Ukraine’s sanctions against the subsidiaries of several Russian banks working in the country will not have a tangible impact on the parent organizations, Standard & Poor’s Associate Director Sergey Voronenko told Sputnik on Monday.




On Thursday, Ukrainian President Petro Poroshenko approved the Ukrainian National Security and Defense Council’s proposal to impose one-year sanctions on subsidiaries of five Russian state banks, including Russia’s largest bank Sberbank and VTB. The subsidiaries are no longer able to take assents out of Ukraine.


“In terms of the impact of these events on Russian banks, it is unlikely that they will have any sort of significant effect on their financial stability due to the relatively small amount of [Ukrainian] assets compared to the net assets of the banking groups. The situation looks completely manageable in terms of possible financial losses,” Voronenko said.


Ukraine has already become an insignificant market for Russian banks since 2014, he added, noting that the Ukrainian subsidiaries were mostly unprofitable and were financed by their parent structures over 2015 and 2016.

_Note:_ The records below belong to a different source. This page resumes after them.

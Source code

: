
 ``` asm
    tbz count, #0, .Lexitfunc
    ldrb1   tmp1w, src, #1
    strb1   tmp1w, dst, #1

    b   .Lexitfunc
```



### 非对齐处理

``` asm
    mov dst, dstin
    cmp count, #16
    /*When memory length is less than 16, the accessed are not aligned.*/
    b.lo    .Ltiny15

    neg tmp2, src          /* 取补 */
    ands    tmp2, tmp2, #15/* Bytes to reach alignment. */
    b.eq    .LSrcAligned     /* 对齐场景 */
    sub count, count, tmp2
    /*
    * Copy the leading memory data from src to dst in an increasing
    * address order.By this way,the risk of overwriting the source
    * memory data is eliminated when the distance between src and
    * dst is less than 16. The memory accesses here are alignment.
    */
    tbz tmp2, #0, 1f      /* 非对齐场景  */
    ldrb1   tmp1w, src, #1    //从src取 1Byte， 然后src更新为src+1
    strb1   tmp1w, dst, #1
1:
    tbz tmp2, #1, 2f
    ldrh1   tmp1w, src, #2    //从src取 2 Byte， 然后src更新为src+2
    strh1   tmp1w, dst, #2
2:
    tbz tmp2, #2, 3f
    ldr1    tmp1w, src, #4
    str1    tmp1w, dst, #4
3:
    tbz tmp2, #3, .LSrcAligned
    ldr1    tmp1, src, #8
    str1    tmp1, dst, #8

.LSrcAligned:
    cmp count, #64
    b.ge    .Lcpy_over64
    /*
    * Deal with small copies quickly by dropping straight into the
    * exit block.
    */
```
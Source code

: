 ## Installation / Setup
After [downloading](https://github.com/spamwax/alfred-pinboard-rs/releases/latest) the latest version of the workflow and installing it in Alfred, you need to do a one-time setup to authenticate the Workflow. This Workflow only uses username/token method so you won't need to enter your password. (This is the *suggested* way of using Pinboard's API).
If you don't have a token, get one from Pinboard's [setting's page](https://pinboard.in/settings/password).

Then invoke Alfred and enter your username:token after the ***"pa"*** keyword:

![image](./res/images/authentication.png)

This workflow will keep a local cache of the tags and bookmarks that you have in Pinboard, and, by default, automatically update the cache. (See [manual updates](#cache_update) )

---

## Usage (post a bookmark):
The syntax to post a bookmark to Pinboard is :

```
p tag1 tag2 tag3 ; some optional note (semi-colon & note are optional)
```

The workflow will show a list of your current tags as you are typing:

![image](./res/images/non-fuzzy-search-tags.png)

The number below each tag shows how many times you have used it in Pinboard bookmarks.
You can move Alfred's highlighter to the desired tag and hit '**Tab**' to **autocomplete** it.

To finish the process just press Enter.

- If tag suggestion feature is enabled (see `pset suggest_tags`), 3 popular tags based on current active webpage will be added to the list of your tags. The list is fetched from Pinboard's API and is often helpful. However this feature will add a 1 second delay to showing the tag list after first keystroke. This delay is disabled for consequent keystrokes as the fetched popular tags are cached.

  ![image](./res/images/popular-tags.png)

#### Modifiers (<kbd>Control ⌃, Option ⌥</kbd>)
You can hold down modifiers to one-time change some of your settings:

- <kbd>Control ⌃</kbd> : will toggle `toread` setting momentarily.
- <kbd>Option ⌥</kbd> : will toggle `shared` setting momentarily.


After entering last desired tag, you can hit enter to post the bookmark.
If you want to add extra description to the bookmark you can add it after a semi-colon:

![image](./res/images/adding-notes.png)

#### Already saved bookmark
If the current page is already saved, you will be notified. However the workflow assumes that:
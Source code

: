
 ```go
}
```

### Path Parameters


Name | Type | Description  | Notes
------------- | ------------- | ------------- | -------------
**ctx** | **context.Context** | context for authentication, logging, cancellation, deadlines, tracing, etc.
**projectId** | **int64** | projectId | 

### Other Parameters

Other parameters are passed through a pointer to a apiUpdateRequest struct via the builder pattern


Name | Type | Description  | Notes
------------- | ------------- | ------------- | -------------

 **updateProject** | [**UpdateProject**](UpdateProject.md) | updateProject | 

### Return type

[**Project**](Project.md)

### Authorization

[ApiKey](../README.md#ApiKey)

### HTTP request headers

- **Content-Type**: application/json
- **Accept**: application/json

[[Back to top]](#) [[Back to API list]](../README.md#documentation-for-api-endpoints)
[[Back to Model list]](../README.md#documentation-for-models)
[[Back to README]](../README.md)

The only short-term risks are faced by the subsidiaries themselves, according to Voronenko.


“A further deterioration of the Ukrainian subsidiaries’ asset quality is possible. The population may also start to withdraw savings given the negative informational background,” he said.


Sberbank has vowed to safeguard the interests of its Ukrainian customers despite the sanctions and to continue work while calling Kiev’s move politically motivated.